▸ **Task directions**: Would you output the entries below only from the line containing "Wahlen $\rightarrow$ intressen" through the line containing "Deutschergerichtshof $\rightarrow$ trifft", exactly as they stand and with both ends included?

* * * *

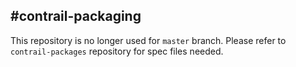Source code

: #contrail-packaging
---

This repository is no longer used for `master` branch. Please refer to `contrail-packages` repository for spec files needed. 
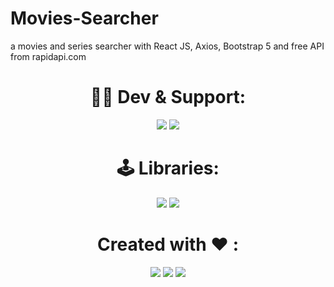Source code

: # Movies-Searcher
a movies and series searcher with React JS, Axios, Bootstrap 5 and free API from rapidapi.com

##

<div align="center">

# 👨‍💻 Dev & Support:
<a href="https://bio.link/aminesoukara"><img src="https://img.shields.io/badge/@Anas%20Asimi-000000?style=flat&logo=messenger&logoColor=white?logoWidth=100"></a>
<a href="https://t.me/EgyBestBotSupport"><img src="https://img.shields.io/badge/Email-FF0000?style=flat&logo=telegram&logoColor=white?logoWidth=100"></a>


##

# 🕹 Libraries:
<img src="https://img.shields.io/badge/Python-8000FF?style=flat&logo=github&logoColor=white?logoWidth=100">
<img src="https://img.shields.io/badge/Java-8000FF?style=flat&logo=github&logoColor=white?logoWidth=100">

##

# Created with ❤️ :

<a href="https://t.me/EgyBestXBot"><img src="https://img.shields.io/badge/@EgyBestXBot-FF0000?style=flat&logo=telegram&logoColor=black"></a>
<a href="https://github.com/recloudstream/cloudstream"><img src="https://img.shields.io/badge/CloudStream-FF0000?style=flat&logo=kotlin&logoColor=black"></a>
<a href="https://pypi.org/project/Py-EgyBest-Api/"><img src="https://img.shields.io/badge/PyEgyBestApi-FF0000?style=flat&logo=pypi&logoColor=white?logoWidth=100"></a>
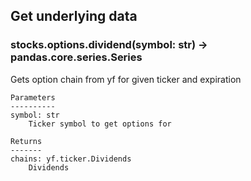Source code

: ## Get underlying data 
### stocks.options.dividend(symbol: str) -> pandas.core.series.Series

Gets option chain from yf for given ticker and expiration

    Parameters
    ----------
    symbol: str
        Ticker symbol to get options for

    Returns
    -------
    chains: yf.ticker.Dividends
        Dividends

* * * *

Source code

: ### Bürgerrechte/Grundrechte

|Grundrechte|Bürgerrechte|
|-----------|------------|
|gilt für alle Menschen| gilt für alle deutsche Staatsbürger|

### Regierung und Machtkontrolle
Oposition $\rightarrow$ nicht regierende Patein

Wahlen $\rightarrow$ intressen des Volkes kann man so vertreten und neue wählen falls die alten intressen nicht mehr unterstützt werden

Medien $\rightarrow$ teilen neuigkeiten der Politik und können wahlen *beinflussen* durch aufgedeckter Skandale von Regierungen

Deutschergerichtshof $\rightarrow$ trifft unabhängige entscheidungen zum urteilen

* * * *

▸ **Response to this task**:
Wahlen $\rightarrow$ intressen des Volkes kann man so vertreten und neue wählen falls die alten intressen nicht mehr unterstützt werden

Medien $\rightarrow$ teilen neuigkeiten der Politik und können wahlen *beinflussen* durch aufgedeckter Skandale von Regierungen

Deutschergerichtshof $\rightarrow$ trifft unabhängige entscheidungen zum urteilen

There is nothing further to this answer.